There’s more to the expansion than this, but that’s about as much of an explanation as is needed before any veteran player would decide it’s worth trying out this expansion (which I hope improves the game in every way). If there’s any downsides to this expansion, possible broken combos I haven’t seen yet aside (whether it’s character abilities, certain natives, or certain spells/treasures that I missed through all the playtesting), it would probably be the consequences of doubling the size of the map. It would take up considerably more real estate than the base game if a PnP version of this was ever made. But there’s also the fact that one is likely to be doing more exploring trying to find sites, to the point where that would most likely be primarily what happens during the first month of the game. It would take longer for significant events to occur on-average in a playthrough. It’s also unlikely that a large player count would happen to take advantage of this very much expanded realm (it’s hard enough finding anyone to make this a non-solo play, imagine trying to get 24 people together to play this, which has become the new max player count thanks to the 8 new characters, all of which seem to be balanced enough from what I’ve tested so far). So that the likelihood of interesting stuff happening happens sooner. Personally, I’d be happy if I managed to play an 8 player game with players who all knew what they were doing from the get-go.
One can dream…
Well, currently, this is on Tabletop Simulator (via Steam) if anyone is interested in trying it.

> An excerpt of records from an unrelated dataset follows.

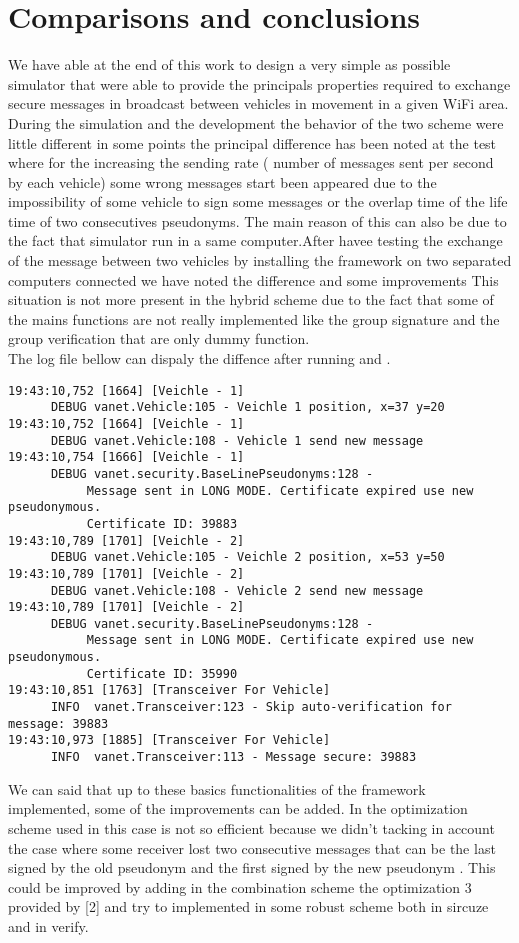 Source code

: \section{Comparisons and conclusions}
We have able at the end of this work to design a very simple as possible simulator that were able to provide the principals properties required to exchange secure messages in broadcast between vehicles in movement in a given WiFi area.    
During the simulation and the development the behavior of the two scheme were little different in some points the principal difference has been noted at the test where for the \baseline increasing the sending rate ( number of messages sent per  second by each vehicle) some wrong messages start been appeared due to the impossibility of some vehicle to sign some messages or the overlap time of the life time of two consecutives pseudonyms. The main reason of this can also be due to the fact that simulator run in a same computer.After havee testing the exchange of the message between two vehicles by installing the framework on two separated computers connected we have noted the difference and some improvements
This situation is not more present in the hybrid scheme due to the fact that some of the mains functions are not really implemented like the group signature and the group verification that are only dummy function.\\

The log file bellow can dispaly the diffence after running \baseline and \hybrid.
\begin{verbatim}
19:43:10,752 [1664] [Veichle - 1] 
      DEBUG vanet.Vehicle:105 - Veichle 1 position, x=37 y=20
19:43:10,752 [1664] [Veichle - 1] 
      DEBUG vanet.Vehicle:108 - Vehicle 1 send new message
19:43:10,754 [1666] [Veichle - 1] 
      DEBUG vanet.security.BaseLinePseudonyms:128 - 
           Message sent in LONG MODE. Certificate expired use new pseudonymous. 
           Certificate ID: 39883
19:43:10,789 [1701] [Veichle - 2] 
      DEBUG vanet.Vehicle:105 - Veichle 2 position, x=53 y=50
19:43:10,789 [1701] [Veichle - 2] 
      DEBUG vanet.Vehicle:108 - Vehicle 2 send new message
19:43:10,789 [1701] [Veichle - 2] 
      DEBUG vanet.security.BaseLinePseudonyms:128 - 
           Message sent in LONG MODE. Certificate expired use new pseudonymous. 
           Certificate ID: 35990
19:43:10,851 [1763] [Transceiver For Vehicle] 
      INFO  vanet.Transceiver:123 - Skip auto-verification for message: 39883
19:43:10,973 [1885] [Transceiver For Vehicle] 
      INFO  vanet.Transceiver:113 - Message secure: 39883
\end{verbatim}

We can said that up to these basics functionalities of the framework implemented, some of the improvements can be added.  In the optimization scheme used in this case is not so efficient because we didn't tacking in account the case where some receiver lost two consecutive messages that can be the last signed by the old pseudonym and the first signed by the  new pseudonym . This could be improved by adding in the combination scheme the optimization 3 provided by [2] and try to implemented in some robust scheme both in sircuze and in verify.\\
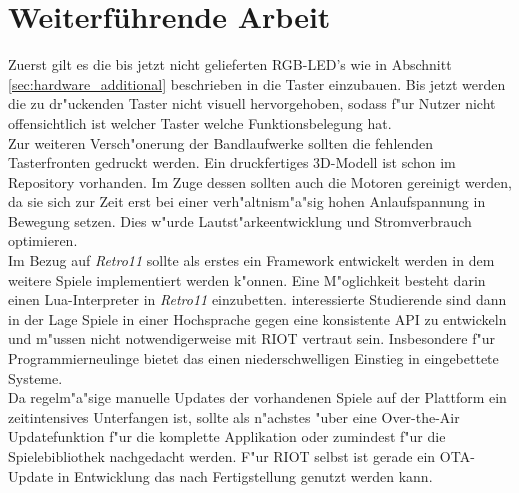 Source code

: \documentclass[a4paper]{article}
\begin{document}
\section{Weiterführende Arbeit}
  \label{sec:further}
  Zuerst gilt es die bis jetzt nicht gelieferten RGB-LED's wie in Abschnitt
  \ref{sec:hardware_additional} beschrieben in die Taster einzubauen. Bis jetzt
  werden die zu dr"uckenden Taster nicht visuell hervorgehoben, sodass f"ur
  Nutzer nicht offensichtlich ist welcher Taster welche Funktionsbelegung
  hat.\\ Zur weiteren Versch"onerung der Bandlaufwerke sollten die fehlenden
  Tasterfronten gedruckt werden. Ein druckfertiges 3D-Modell ist schon im
  Repository vorhanden. Im Zuge dessen sollten auch die Motoren gereinigt
  werden, da sie sich zur Zeit erst bei einer verh"altnism"a"sig hohen
  Anlaufspannung in Bewegung setzen. Dies w"urde Lautst"arkeentwicklung und
  Stromverbrauch optimieren.\\ Im Bezug auf \textit{Retro11} sollte als erstes
  ein Framework entwickelt werden in dem weitere Spiele implementiert werden
  k"onnen.  Eine M"oglichkeit besteht darin einen Lua-Interpreter in
  \textit{Retro11} einzubetten. interessierte Studierende sind dann in der Lage
  Spiele in einer Hochsprache gegen eine konsistente API zu entwickeln und
  m"ussen nicht notwendigerweise mit RIOT vertraut sein. Insbesondere f"ur
  Programmierneulinge bietet das einen niederschwelligen Einstieg in
  eingebettete Systeme.\\ Da regelm"a"sige manuelle Updates der vorhandenen
  Spiele auf der Plattform ein zeitintensives Unterfangen ist, sollte als
  n"achstes "uber eine Over-the-Air Updatefunktion f"ur die komplette
  Applikation oder zumindest f"ur die Spielebibliothek nachgedacht werden. F"ur
  RIOT selbst ist gerade ein OTA-Update in Entwicklung das nach Fertigstellung
  genutzt werden kann.\\\\

  \printbibliography
\end{document}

It’s perfectly playable as-is. Just could use a stylistic improvement for the Chart of Appearances, and the combat sheets. Preferably for the denizens as well. But, as-is, it works. And I enjoy playing it. As do others I’ve introduced it to.
PS: I can’t claim credit for creating all of this. Had a little help here and there with some of the concepts (that blueprint stated in The Once and Future Realm interview with McKnight and Hamlben aside) by various individuals mentioned in the credits in the rulebook (a copy of it is within the TTS game itself). And the game definitely wouldn’t look as good as it does if not for a graphic designer who has his own youtube channel.